Developing for Amazon’s Alexa means thinking differently about how you approach some common engineering challenges. In this post, The Voyage Team’s Nik Reynolds looks at lessons learned from the recent development of a new Amazon Alexa Skill.
It can be easy to forget just how long Amazon Alexa’s been with us, particularly for those of us based in the UK. While Amazon didn’t release the Echo in Britain until September 2016, Alexa will actually celebrate her fourth birthday in November this year, having launched in the US all the way back in 2014.
During that time, the world at large has started to become a lot more comfortable with the concept of voice UI. While there will always be people who can’t get past the idea that a computer is listening to them talk, plenty more have discovered that the ability to do everything from playing your favourite songs to checking the weather without pressing a button is pretty handy.

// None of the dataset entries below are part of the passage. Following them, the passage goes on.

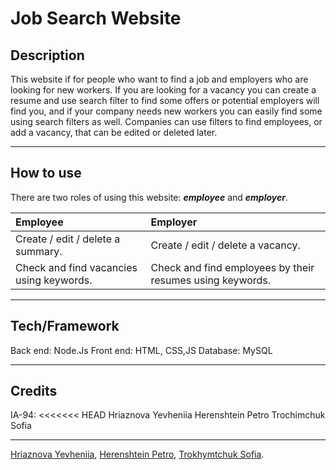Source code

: # Job Search Website
## Description
This website if for people who want to find a job and employers who are 
looking for new workers. If you are looking for a vacancy you can create a 
resume and use search filter to find some offers or potential employers 
will find you, and if your company needs new workers you can easily find 
some using search filters as well.
Companies can use filters to find employees, or add a vacancy, that can be edited or deleted later.
***
## How to use
There are two roles of using this website: **_employee_** and **_employer_**.

| Employee | Employer | 
|:----------------|:---------|
| Create / edit / delete a summary. | Create / edit / delete a vacancy. |
| Check and find vacancies using keywords. | Check and find employees by their resumes using keywords. |
***

## Tech/Framework
Back end: Node.Js
Front end: HTML, CSS,JS
Database: MySQL
***

## Credits
IA-94:
<<<<<<< HEAD
Hriaznova Yevheniia 
Herenshtein Petro 
Trochimchuk Sofia
***
[Hriaznova Yevheniia](https://github.com/Udjiniia), 
[Herenshtein Petro](https://github.com/Pierre-4),
[Trokhymtchuk Sofia](https://github.com/SoniaTrchk).


 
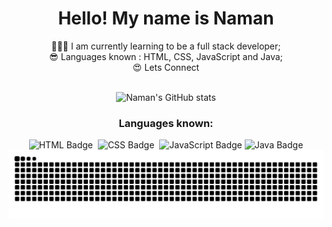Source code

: <div align="center">
  <h1>Hello! My name is Naman</h1>
👩🏽‍💻 I am currently learning to be a full stack developer;<br>
😎 Languages known : HTML, CSS, JavaScript and Java;<br>
😍 Lets Connect
<br><br>
</div>


<div align="center">

  ![Naman's GitHub stats](https://github-readme-stats.vercel.app/api?username=NamanRaii24&show_icons=true&theme=radical)
  <h3>Languages known:</h3>
  <img src="https://img.shields.io/badge/-HTML-0D1117?style=for-the-badge&logo=html5&logoColor=E34F26" alt="HTML Badge">&nbsp;
  <img src="https://img.shields.io/badge/-CSS-0D1117?style=for-the-badge&logo=css3&logoColor=1572B6" alt="CSS Badge">&nbsp;
  <img src="https://img.shields.io/badge/-JavaScript-0D1117?style=for-the-badge&logo=javascript&logoColor=F7DF1E" alt="JavaScript Badge">
  <img src="https://img.shields.io/badge/-Java-0D1117?style=for-the-badge&logo=java&logoColor=F7DF1E" alt="Java Badge">
</div>



<picture align="center">
  <source media="(prefers-color-scheme: dark)" srcset="https://raw.githubusercontent.com/NamanRaii24/NamanRaii24/output/github-contribution-grid-snake-dark.svg">
  <source media="(prefers-color-scheme: light)" srcset="https://raw.githubusercontent.com/NamanRaii24/NamanRaii24/output/github-contribution-grid-snake.svg">
  <img align="center" alt="github contribution grid snake animation" src="https://raw.githubusercontent.com/NamanRaii24/NamanRaii24/output/github-contribution-grid-snake.svg">
</picture>


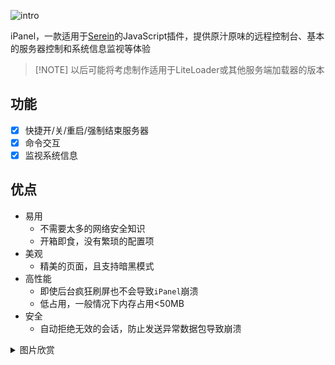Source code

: 
![intro](assets/intro.gif)

iPanel，一款适用于[Serein](https://serein.cc)的JavaScript插件，提供原汁原味的远程控制台、基本的服务器控制和系统信息监视等体验

>[!NOTE] 以后可能将考虑制作适用于LiteLoader或其他服务端加载器的版本

## 功能

- [x] 快捷开/关/重启/强制结束服务器
- [x] 命令交互
- [x] 监视系统信息

## 优点

- 易用
  - 不需要太多的网络安全知识
  - 开箱即食，没有繁琐的配置项
- 美观
  - 精美的页面，且支持暗黑模式
- 高性能
  - 即使后台疯狂刷屏也不会导致`iPanel`崩溃
  - 低占用，一般情况下内存占用<50MB
- 安全
  - 自动拒绝无效的会话，防止发送异常数据包导致崩溃


<details>
<summary>
图片欣赏
</summary>

![网页控制台](assets/web.jpeg)  
![iPanel](assets/console.png)
</details>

As with all software development though, creating apps for a voice UI has its challenges. In this case, it’s the fact that human language can be difficult to understand, particularly when you ask a machine to interpret it. As people, we rely on things like tone, nuance and gesticulation to get our point across, all things that the vast majority of computers can’t grasp (not yet, at least).
That’s something we had to take into account when we developed a new Amazon Alexa Skill for Heathrow airport recently. Creating a Skill that allows users to check the status of any flight departing from or arriving at Heathrow, we quickly found that we needed to focus very specifically on three things: characters, numbers, and the incredible number of airlines that use Heathrow as a destination.
Two of these – characters and numbers – present a specific issue because the current version of Alexa is designed primarily to listen for user instructions in the form of full sentences; “Alexa, play the top forty songs from 1975”, for instance, or “Alexa, tell me what Premier League results were last Saturday”.
When you ask something like “Alexa, tell me about flight BA105”, the “BA105” element can quite easily get confused. Because the device isn’t expecting to be asked about a series of characters and numbers, it will sometimes try and interpret it as a word instead. When you add accents into the mix, that presents an even bigger issue for the device.
To address that, we had to look at the many potential ways that Amazon Alexa was interpreting each character or number. Helpfully, the Alexa development portal provides a readout of what the device hears when you ask it a question. That allowed us to look at what a user was asking and what the device was hearing and – as a result – create a much closer correlation between the two. If a user says “one” and Alexa hears “won”, for instance, we taught it that in the context of flight information, it needed to use “one” instead.
That helped to solve two of the issues we experienced but for the third, airline names, we simply had to teach Amazon Alexa what they were. That meant creating a database of every airline that flies from Heathrow, including potential variations when said by foreign-language speakers, and then feeding that data into the development. Much of that revolved around providing the device with phonetic breakdowns to ensure that no matter how an airline name was pronounced, the device had a strong chance of recognising it.
All of this would have been for naught if we hadn’t also built a good amount of “real life” testing into the development. If you want to create a great Amazon Alexa Skill, you need to be sure that it works with real human voices with many different accents. While it might be faster and simpler to test it with an English or robotic voice alone, there’s only one way to be sure that it’s going to work when it hits the Amazon storefront – and that’s by testing, testing and testing with users from around the world.